Former Special Forces doctor Jeffrey MacDonald stood before a judge and jury on July 16, 1979, more than nine years after he was accused of murdering his wife and two small children on February 17, 1970, at their small housing unit at Ft. Bragg, NC.

After a month of testimony and nine years of delays, MacDonald was found guilty of the three murders and given three consecutive life sentences. He was freed on appeal in August of 1980 as a court found his right to a speedy trial had been violated. The prosecution then appealed up to the Supreme Court where they ruled 6-3 on March 12, 1982 that his rights to a speedy trial were not violated and he was returned to prison with credit given for time served.

He has steadfastly for the past nearly 40 years proclaimed his innocence but remains in federal custody.

Rainy night phone call in Ft.
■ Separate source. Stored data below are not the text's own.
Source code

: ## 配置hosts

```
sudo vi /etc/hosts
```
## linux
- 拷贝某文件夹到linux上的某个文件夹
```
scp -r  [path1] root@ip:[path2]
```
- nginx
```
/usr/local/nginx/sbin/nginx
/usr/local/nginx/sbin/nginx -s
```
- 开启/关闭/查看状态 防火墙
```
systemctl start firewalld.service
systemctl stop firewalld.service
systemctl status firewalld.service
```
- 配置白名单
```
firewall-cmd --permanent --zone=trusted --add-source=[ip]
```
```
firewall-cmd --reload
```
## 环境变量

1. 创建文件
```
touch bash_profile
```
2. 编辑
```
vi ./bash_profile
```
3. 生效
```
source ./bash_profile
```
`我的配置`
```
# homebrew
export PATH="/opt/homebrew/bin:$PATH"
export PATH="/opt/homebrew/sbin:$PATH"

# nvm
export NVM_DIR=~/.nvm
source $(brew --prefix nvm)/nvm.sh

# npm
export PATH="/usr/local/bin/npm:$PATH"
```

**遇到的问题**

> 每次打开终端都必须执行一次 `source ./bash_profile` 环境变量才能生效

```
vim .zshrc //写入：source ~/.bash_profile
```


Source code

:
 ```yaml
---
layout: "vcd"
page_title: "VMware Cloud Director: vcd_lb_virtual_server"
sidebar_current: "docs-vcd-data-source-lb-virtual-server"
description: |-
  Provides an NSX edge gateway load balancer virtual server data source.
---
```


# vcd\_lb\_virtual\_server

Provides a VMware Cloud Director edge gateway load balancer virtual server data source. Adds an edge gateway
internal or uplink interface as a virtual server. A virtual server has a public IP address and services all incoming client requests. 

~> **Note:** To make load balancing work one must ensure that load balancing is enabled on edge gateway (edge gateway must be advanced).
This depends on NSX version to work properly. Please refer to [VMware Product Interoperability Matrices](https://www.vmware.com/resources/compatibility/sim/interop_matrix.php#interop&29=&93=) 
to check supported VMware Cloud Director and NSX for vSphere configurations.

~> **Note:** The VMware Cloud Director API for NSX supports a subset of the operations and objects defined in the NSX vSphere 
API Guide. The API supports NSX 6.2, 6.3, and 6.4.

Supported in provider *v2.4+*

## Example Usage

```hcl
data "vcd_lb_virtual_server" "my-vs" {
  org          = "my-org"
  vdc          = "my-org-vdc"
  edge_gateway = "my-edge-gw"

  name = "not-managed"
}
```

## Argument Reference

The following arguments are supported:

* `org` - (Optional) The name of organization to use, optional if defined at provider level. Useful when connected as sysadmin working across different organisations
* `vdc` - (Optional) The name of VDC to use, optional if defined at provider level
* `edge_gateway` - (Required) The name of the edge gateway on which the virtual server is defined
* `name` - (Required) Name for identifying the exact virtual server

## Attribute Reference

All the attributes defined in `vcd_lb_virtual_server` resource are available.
Bragg: Initially military police and CID (Criminal Investigative Division)  were called to the MacDonald home in the early hours of February 17, after MacDonald who was assigned to the Group Surgeon’s office of the 6th Special Forces Group reported a home invasion and a stabbing. MPs believing it was a domestic disturbance tried the front door at 544 Castle Drive at Ft. Bragg but found it locked, moving around the back of the house, the back door was wide open on that rainy night.

Upon entering the home, the MPs found MacDonald’s wife Collette, who was pregnant with the couple’s third child, a boy, and their two daughters, Kristen and Kimberly dead in their respective bedrooms. MacDonald was found by his wife’s side. His injuries were far less serious, he was suffering from a concussion and a collapsed lung. He was taken to Womack Army Medical Center.

Colette was severely beaten with a heavy object and both of her arms were broken in trying to defend herself. She was stabbed 21 times with an ice pick and 16 times with a knife. The word “PIG” was scrawled in her blood on the couple’s headboard of their bed.

Kimberly who was just five years old had been clubbed in the head and stabbed in the neck eight times and with a knife ten times. Two-year-old Kristen in a massive case of overkill had been stabbed 33 times with a knife and 15 times with an ice pick. The crime scene and autopsy photos were grisly and showed the extreme level of violence that entailed on that awful night.

MacDonald claimed that a group of four (3 men and a woman) drug-addled hippies who stated, “Acid is groovy, kill the pigs”, were responsible for his family’s murders. The MPs and CID descended upon the MacDonald house and generally destroyed the crime scene. The Army didn’t really buy MacDonald’s story and went ahead with an Article 32 hearing after charging him with the murders in May of 1970. The CID theorized that a fight ensued between MacDonald and his wife after his daughter wet their bed on his side and their argument got physical. Events quickly got out of control. After beating his wife with his fists and a piece of lumber, he believed her to be dead. His daughter walked in and he hit her, carried her back to her room and then beat and stabbed her to death. His wife, then regained consciousness and entered the daughter’s bedroom and threw herself on the girl to protect her.

He then killed her and dragged her back to the master bedroom where he stabbed her dead body repeatedly. He then went into his two-year old’s room and stabbed her to death to cover the last possible witness. Their case was corroborated by forensic evidence. However, the sloppy job CID did, losing important pieces of evidence would taint the case.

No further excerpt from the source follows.